大松 日本テレビさんを通してパートナー企業を探してもらったのですが、実はブシロードさんが興味を持ってくれるとは思っていなかったです。「まけるな!! あくのぐんだん!」という作品に関わっていた関係でブシロードさんには何度かおじゃましていて、いろいろ作品も見ていました。僕が作るタイプの作品とはカラーが違うことが多いので、化学変化を期待していただいたのかなと思っています。自分はProduction I.G出身で少し作品主義的すぎるところがあるので、プロジェクトとしてたくさんの人に受け入れてもらえるようになればなと思っていました。その意味で言うと、今回RASさんにオープンエンドを歌ってもらったことで、作品にメジャー感が出たんじゃないかと思います。
木谷 方向性のバランスがちょうどいいんじゃないかと思ってるんですよ。作品には作家性とエンターテインメント性という2つの軸があると思うんですが、うちの作品ってエンタメ寄りが非常に多いんですよ(笑)。だからたまに作家性が強い作品もやりたいなとは思いました。今回はタツノコさんから出てきた作家性を生かした作品ということで、ご一緒できて嬉しいと思っています。

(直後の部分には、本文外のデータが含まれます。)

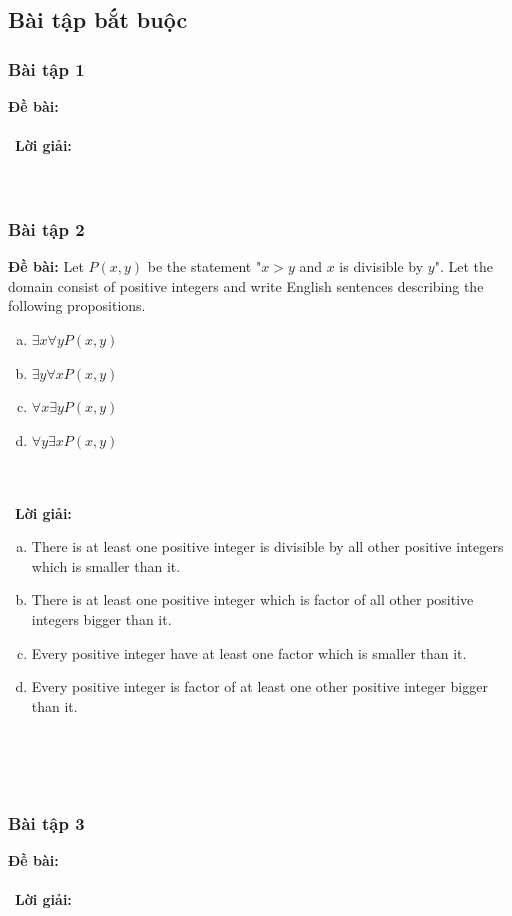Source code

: \documentclass[a4paper]{article}
\begin{document}
\subsection{Bài tập bắt buộc}
\subsubsection{Bài tập 1}
\textbf{Đề bài:} 
\\\ \\\
\textbf{Lời giải:} \\\ \\\
\clearpage
\subsubsection{Bài tập 2}
\textbf{Đề bài:} Let $P(x,y)$ be the statement "$x>y$ and $x$ is divisible by $y$". Let the domain consist of positive integers and write English sentences describing the following propositions.
\begin{enumerate} [a)]
\item $\exists x \forall y P(x,y)$
\item $\exists y \forall x P(x,y)$
\item $\forall x \exists y P(x,y)$
\item $\forall y \exists x P(x,y)$
\end{enumerate}
\\\ \\\
\textbf{Lời giải:} \begin{enumerate} [a)]
\item There is at least one positive integer is divisible by all other positive integers which is smaller than it.
\item There is at least one positive integer which is factor of all other positive integers bigger than it. 
\item Every positive integer have at least one factor which is smaller than it.
\item Every positive integer is factor of at least one other positive integer bigger than it.
\end{enumerate} \\\ \\\
\clearpage
\subsubsection{Bài tập 3}
\textbf{Đề bài:} 
\\\ \\\
\textbf{Lời giải:} \\\ \\\
\clearpage
\end{document}
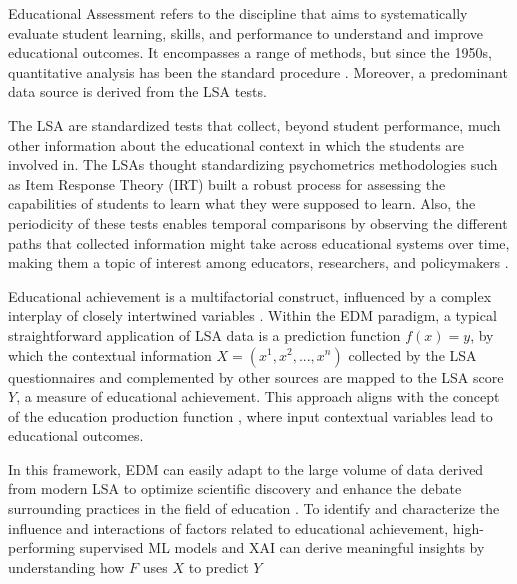 Educational Assessment refers to the discipline that aims to systematically evaluate student learning, skills, and performance to understand and improve educational outcomes. It encompasses a range of methods, but since the 1950s, quantitative analysis has been the standard procedure \cite{noah1969towards}. Moreover, a predominant data source is derived from the LSA tests. 

The LSA are standardized tests that collect, beyond student performance, much other information about the educational context in which the students are involved in. The LSAs thought standardizing psychometrics methodologies such as Item Response Theory (IRT) built a robust process for assessing the capabilities of students to learn what they were supposed to learn. Also, the periodicity of these tests enables temporal comparisons by observing the different paths that collected information might take across educational systems over time, making them a topic of interest among educators, researchers, and policymakers \cite{Johansson2016InternationalConsequences, Kaplan2021BayesianNAEP}.


Educational achievement is a multifactorial construct, influenced by a complex interplay of closely intertwined variables \cite{MartinezAbad2017Data-miningAchievement}. Within the EDM paradigm, a typical straightforward application of LSA data is a prediction function \(f(x) = y\), by which the contextual information \(X = (x^1, x^2, ..., x^n)\) collected by the LSA questionnaires and complemented by other sources are mapped to the LSA score \(Y\), a measure of educational achievement. This approach aligns with the concept of the education production function \cite{bowles1970towards, Scheerens1991ProcessEffectiveness}, where input contextual variables lead to educational outcomes.

In this framework, EDM can easily adapt to the large volume of data derived from modern LSA to optimize scientific discovery and enhance the debate surrounding practices in the field of education \cite{Gabriel2018ALiteracy, Gomes2020StudentBrazil,Martinez-Abad2020EducationalAssessment, Lezhnina2022CombiningPISA, Martinez-Abad2018BigEducation}. To identify and characterize the influence and interactions of factors related to educational achievement, high-performing supervised ML models and XAI can derive meaningful insights by understanding how \(F\) uses \(X\) to predict \(Y\) \cite{Chen2021SynergisticLiteracy, Dong2019AnApproaches, Gorostiaga2016OnSpain, Hu2022DiscoveryApproach, Martinez-Abad2020EducationalAssessment}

大松 ブシロードさんの作品は「バンドリ!」「少女☆歌劇 レヴュースタァライト」「D4DJ」とすごく華やかなイメージがあります。最近だと「アサルトリリィ」がありましたが、1話でいろんな女の子がばーっと集まってきて青春の1ページを開いていくような。アニメとしてあるべき姿のひとつだなとずっと思っています。ただ僕はそういうことはやっていなかったので、そういうエンタメに強い会社さんに興味を持っていただいたのは驚いたし、ありがたい話だなと思います。
──製作委員会の中でのブシロードが担う役割はどんな感じになるんでしょうか。
木谷 一番の役割はこの作品を広く知ってもらう広報的な部分ですね。それと舞台化の部分を担当しています。あとはグッズなど、違った形で作品の魅力を伝えるお手伝いもできればと思っています。
──大松さん的にはブシロードがパートナーになることでどういう広がりを期待していますか?
大松 舞台に関してはお任せする感じになると思うのですが、どうなるのかと純粋に楽しみにしています。「擾乱」は海外展開も視野に入れているのですが、RASさんは海外での知名度も高いと認識しているので、そういった場でも作品を背負ってもらうこともあるのかなと思います。
木谷 RASは「バンドリ!」発のアーティストでもあるんですが、一番オープンに開かれた存在だと思います。あとは「擾乱」に声優としても参加しているRaychellさんの圧倒的なボーカル力ですね。「擾乱」の映像をバックに歌ったらライブも盛り上がると思いますよ。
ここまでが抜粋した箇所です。